Data extracted from a collection:
- - -
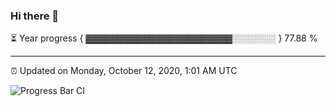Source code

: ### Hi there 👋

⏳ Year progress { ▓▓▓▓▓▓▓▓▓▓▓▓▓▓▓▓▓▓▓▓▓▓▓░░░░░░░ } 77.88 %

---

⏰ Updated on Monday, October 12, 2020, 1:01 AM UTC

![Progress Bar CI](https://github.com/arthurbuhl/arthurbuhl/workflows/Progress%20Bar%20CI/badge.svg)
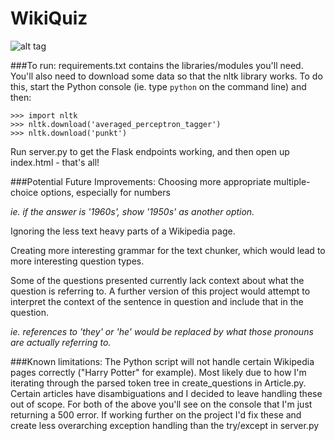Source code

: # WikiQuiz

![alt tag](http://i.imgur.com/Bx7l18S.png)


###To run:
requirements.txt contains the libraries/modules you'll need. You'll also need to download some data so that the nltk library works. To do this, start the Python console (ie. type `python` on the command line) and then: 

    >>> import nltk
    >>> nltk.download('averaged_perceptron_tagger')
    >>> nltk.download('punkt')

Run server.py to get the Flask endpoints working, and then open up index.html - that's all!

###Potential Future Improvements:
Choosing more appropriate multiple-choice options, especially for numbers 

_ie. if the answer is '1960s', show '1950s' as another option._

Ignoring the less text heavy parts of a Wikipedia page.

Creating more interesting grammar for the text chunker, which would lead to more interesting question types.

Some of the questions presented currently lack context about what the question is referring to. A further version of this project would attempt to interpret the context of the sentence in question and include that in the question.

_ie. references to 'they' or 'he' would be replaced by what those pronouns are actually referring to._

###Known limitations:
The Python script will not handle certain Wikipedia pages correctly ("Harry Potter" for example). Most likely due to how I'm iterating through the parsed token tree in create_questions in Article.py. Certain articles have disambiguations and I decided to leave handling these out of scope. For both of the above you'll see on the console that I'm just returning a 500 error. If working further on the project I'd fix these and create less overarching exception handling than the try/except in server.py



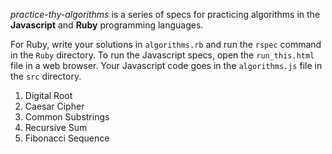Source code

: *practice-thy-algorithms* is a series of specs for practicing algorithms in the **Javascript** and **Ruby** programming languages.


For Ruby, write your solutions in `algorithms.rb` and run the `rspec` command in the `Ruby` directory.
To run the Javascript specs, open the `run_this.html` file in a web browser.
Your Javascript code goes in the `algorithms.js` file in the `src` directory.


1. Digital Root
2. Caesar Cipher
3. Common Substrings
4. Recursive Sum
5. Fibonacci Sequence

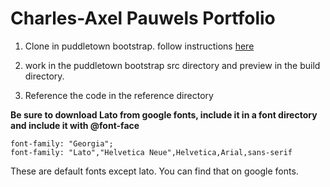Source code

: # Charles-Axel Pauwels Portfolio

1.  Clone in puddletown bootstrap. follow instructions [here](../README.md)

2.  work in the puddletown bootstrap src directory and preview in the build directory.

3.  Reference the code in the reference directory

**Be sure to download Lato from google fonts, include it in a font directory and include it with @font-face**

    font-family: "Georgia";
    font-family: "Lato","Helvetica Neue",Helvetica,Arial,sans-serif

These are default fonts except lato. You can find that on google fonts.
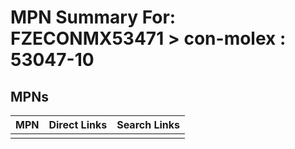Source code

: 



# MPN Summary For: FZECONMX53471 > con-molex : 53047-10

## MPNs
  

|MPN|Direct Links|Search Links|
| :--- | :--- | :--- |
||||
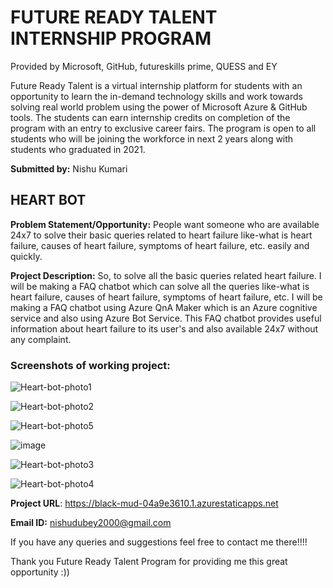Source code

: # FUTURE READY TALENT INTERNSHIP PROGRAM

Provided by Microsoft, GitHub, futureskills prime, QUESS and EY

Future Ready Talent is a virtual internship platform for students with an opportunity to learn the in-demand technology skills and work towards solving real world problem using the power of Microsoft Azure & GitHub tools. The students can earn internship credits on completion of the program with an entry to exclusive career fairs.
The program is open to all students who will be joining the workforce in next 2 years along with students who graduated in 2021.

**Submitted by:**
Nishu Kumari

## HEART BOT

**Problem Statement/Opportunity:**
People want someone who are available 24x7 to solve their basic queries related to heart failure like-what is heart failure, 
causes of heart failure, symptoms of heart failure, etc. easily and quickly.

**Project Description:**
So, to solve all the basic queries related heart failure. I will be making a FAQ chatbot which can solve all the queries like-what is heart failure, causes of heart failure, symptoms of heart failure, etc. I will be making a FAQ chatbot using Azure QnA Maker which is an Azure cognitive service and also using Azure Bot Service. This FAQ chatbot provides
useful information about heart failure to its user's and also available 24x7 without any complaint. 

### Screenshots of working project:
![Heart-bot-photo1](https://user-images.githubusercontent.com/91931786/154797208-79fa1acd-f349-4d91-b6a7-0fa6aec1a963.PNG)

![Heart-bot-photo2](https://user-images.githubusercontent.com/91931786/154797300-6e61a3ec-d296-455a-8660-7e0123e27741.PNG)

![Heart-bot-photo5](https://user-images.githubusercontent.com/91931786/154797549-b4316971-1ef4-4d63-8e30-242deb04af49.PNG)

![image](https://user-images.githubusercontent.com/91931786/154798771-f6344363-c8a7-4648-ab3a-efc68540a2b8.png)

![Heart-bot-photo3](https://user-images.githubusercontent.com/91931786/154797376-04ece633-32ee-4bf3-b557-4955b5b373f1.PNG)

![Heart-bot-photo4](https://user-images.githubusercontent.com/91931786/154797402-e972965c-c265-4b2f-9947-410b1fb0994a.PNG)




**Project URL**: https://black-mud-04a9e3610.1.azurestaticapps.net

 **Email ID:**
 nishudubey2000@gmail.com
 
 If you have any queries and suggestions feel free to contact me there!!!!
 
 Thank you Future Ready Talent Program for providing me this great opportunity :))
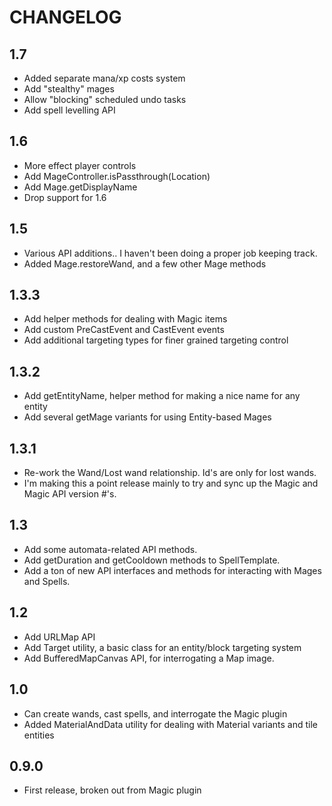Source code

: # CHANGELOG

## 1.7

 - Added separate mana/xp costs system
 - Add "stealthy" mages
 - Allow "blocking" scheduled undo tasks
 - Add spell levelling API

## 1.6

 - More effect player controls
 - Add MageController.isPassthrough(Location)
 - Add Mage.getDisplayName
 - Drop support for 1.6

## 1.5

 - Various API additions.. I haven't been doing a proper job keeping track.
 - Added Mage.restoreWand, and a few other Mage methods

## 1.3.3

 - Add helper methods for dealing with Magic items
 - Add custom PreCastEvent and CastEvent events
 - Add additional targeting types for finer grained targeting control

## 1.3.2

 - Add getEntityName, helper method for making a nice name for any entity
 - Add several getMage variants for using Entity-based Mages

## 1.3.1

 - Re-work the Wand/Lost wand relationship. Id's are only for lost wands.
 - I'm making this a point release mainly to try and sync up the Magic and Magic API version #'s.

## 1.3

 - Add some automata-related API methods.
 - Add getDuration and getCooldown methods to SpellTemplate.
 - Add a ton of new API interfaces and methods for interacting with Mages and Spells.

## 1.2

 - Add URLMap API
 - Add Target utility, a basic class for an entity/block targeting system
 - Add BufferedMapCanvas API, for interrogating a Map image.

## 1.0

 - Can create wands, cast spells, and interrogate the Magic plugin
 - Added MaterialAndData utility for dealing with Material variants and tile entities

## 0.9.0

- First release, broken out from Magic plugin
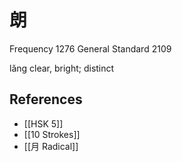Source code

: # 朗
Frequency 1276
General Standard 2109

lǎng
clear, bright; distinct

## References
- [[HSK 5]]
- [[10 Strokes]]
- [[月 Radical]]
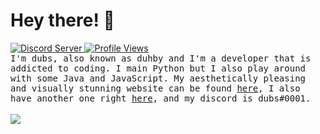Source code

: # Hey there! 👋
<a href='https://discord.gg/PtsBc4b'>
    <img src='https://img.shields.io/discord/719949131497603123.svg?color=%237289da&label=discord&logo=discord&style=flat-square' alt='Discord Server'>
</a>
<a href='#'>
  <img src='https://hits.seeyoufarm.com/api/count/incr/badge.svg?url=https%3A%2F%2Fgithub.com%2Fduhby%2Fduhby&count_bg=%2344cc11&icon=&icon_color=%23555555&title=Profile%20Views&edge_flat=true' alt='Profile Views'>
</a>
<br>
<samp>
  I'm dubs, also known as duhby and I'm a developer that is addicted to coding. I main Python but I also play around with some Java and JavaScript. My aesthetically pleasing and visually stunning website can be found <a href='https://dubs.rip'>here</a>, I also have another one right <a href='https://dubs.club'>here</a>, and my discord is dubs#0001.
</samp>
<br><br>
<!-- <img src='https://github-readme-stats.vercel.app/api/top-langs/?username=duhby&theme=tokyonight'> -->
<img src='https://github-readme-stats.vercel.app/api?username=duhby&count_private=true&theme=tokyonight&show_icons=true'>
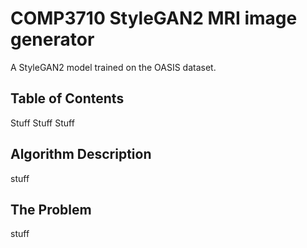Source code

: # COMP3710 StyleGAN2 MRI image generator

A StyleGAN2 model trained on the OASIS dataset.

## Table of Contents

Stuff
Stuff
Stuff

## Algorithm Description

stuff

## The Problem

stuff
- - -
▸ What is expected: Output every record above word for word, omitting any pictures they contain.

▸ Written response:
Source code

: ### Hi there 👋

⏳ Year progress { ▓▓▓▓▓▓▓▓▓▓▓▓▓▓▓▓▓▓▓▓▓▓▓░░░░░░░ } 77.88 %

---

⏰ Updated on Monday, October 12, 2020, 1:01 AM UTC

![Progress Bar CI](https://github.com/arthurbuhl/arthurbuhl/workflows/Progress%20Bar%20CI/badge.svg)
Source code

: # WikiQuiz

![alt tag](http://i.imgur.com/Bx7l18S.png)


###To run:
requirements.txt contains the libraries/modules you'll need. You'll also need to download some data so that the nltk library works. To do this, start the Python console (ie. type `python` on the command line) and then: 

    >>> import nltk
    >>> nltk.download('averaged_perceptron_tagger')
    >>> nltk.download('punkt')

Run server.py to get the Flask endpoints working, and then open up index.html - that's all!

###Potential Future Improvements:
Choosing more appropriate multiple-choice options, especially for numbers 

_ie. if the answer is '1960s', show '1950s' as another option._

Ignoring the less text heavy parts of a Wikipedia page.

Creating more interesting grammar for the text chunker, which would lead to more interesting question types.

Some of the questions presented currently lack context about what the question is referring to. A further version of this project would attempt to interpret the context of the sentence in question and include that in the question.

_ie. references to 'they' or 'he' would be replaced by what those pronouns are actually referring to._

###Known limitations:
The Python script will not handle certain Wikipedia pages correctly ("Harry Potter" for example). Most likely due to how I'm iterating through the parsed token tree in create_questions in Article.py. Certain articles have disambiguations and I decided to leave handling these out of scope. For both of the above you'll see on the console that I'm just returning a 500 error. If working further on the project I'd fix these and create less overarching exception handling than the try/except in server.py



Source code

: *practice-thy-algorithms* is a series of specs for practicing algorithms in the **Javascript** and **Ruby** programming languages.


For Ruby, write your solutions in `algorithms.rb` and run the `rspec` command in the `Ruby` directory.
To run the Javascript specs, open the `run_this.html` file in a web browser.
Your Javascript code goes in the `algorithms.js` file in the `src` directory.


1. Digital Root
2. Caesar Cipher
3. Common Substrings
4. Recursive Sum
5. Fibonacci Sequence

Source code

: # Charles-Axel Pauwels Portfolio

1.  Clone in puddletown bootstrap. follow instructions [here](../README.md)

2.  work in the puddletown bootstrap src directory and preview in the build directory.

3.  Reference the code in the reference directory

**Be sure to download Lato from google fonts, include it in a font directory and include it with @font-face**

    font-family: "Georgia";
    font-family: "Lato","Helvetica Neue",Helvetica,Arial,sans-serif

These are default fonts except lato. You can find that on google fonts.
Source code

: 



# MPN Summary For: FZECONMX53471 > con-molex : 53047-10

## MPNs
  

|MPN|Direct Links|Search Links|
| :--- | :--- | :--- |
||||
Source code

: # FUTURE READY TALENT INTERNSHIP PROGRAM

Provided by Microsoft, GitHub, futureskills prime, QUESS and EY

Future Ready Talent is a virtual internship platform for students with an opportunity to learn the in-demand technology skills and work towards solving real world problem using the power of Microsoft Azure & GitHub tools. The students can earn internship credits on completion of the program with an entry to exclusive career fairs.
The program is open to all students who will be joining the workforce in next 2 years along with students who graduated in 2021.

**Submitted by:**
Nishu Kumari

## HEART BOT

**Problem Statement/Opportunity:**
People want someone who are available 24x7 to solve their basic queries related to heart failure like-what is heart failure, 
causes of heart failure, symptoms of heart failure, etc. easily and quickly.

**Project Description:**
So, to solve all the basic queries related heart failure. I will be making a FAQ chatbot which can solve all the queries like-what is heart failure, causes of heart failure, symptoms of heart failure, etc. I will be making a FAQ chatbot using Azure QnA Maker which is an Azure cognitive service and also using Azure Bot Service. This FAQ chatbot provides
useful information about heart failure to its user's and also available 24x7 without any complaint. 

### Screenshots of working project:
![Heart-bot-photo1](https://user-images.githubusercontent.com/91931786/154797208-79fa1acd-f349-4d91-b6a7-0fa6aec1a963.PNG)

![Heart-bot-photo2](https://user-images.githubusercontent.com/91931786/154797300-6e61a3ec-d296-455a-8660-7e0123e27741.PNG)

![Heart-bot-photo5](https://user-images.githubusercontent.com/91931786/154797549-b4316971-1ef4-4d63-8e30-242deb04af49.PNG)

![image](https://user-images.githubusercontent.com/91931786/154798771-f6344363-c8a7-4648-ab3a-efc68540a2b8.png)

![Heart-bot-photo3](https://user-images.githubusercontent.com/91931786/154797376-04ece633-32ee-4bf3-b557-4955b5b373f1.PNG)

![Heart-bot-photo4](https://user-images.githubusercontent.com/91931786/154797402-e972965c-c265-4b2f-9947-410b1fb0994a.PNG)




**Project URL**: https://black-mud-04a9e3610.1.azurestaticapps.net

 **Email ID:**
 nishudubey2000@gmail.com
 
 If you have any queries and suggestions feel free to contact me there!!!!
 
 Thank you Future Ready Talent Program for providing me this great opportunity :))
Source code

: # CHANGELOG

## 1.7

 - Added separate mana/xp costs system
 - Add "stealthy" mages
 - Allow "blocking" scheduled undo tasks
 - Add spell levelling API

## 1.6

 - More effect player controls
 - Add MageController.isPassthrough(Location)
 - Add Mage.getDisplayName
 - Drop support for 1.6

## 1.5

 - Various API additions.. I haven't been doing a proper job keeping track.
 - Added Mage.restoreWand, and a few other Mage methods

## 1.3.3

 - Add helper methods for dealing with Magic items
 - Add custom PreCastEvent and CastEvent events
 - Add additional targeting types for finer grained targeting control

## 1.3.2

 - Add getEntityName, helper method for making a nice name for any entity
 - Add several getMage variants for using Entity-based Mages

## 1.3.1

 - Re-work the Wand/Lost wand relationship. Id's are only for lost wands.
 - I'm making this a point release mainly to try and sync up the Magic and Magic API version #'s.

## 1.3

 - Add some automata-related API methods.
 - Add getDuration and getCooldown methods to SpellTemplate.
 - Add a ton of new API interfaces and methods for interacting with Mages and Spells.

## 1.2

 - Add URLMap API
 - Add Target utility, a basic class for an entity/block targeting system
 - Add BufferedMapCanvas API, for interrogating a Map image.

## 1.0

 - Can create wands, cast spells, and interrogate the Magic plugin
 - Added MaterialAndData utility for dealing with Material variants and tile entities

## 0.9.0

- First release, broken out from Magic plugin
Source code

: # 朗
Frequency 1276
General Standard 2109

lǎng
clear, bright; distinct

## References
- [[HSK 5]]
- [[10 Strokes]]
- [[月 Radical]]
Source code

: # Hey there! 👋
<a href='https://discord.gg/PtsBc4b'>
    <img src='https://img.shields.io/discord/719949131497603123.svg?color=%237289da&label=discord&logo=discord&style=flat-square' alt='Discord Server'>
</a>
<a href='#'>
  <img src='https://hits.seeyoufarm.com/api/count/incr/badge.svg?url=https%3A%2F%2Fgithub.com%2Fduhby%2Fduhby&count_bg=%2344cc11&icon=&icon_color=%23555555&title=Profile%20Views&edge_flat=true' alt='Profile Views'>
</a>
<br>
<samp>
  I'm dubs, also known as duhby and I'm a developer that is addicted to coding. I main Python but I also play around with some Java and JavaScript. My aesthetically pleasing and visually stunning website can be found <a href='https://dubs.rip'>here</a>, I also have another one right <a href='https://dubs.club'>here</a>, and my discord is dubs#0001.
</samp>
<br><br>
<!-- <img src='https://github-readme-stats.vercel.app/api/top-langs/?username=duhby&theme=tokyonight'> -->
<img src='https://github-readme-stats.vercel.app/api?username=duhby&count_private=true&theme=tokyonight&show_icons=true'>
Source code

: # COMP3710 StyleGAN2 MRI image generator

A StyleGAN2 model trained on the OASIS dataset.

## Table of Contents

Stuff
Stuff
Stuff

## Algorithm Description

stuff

## The Problem

stuff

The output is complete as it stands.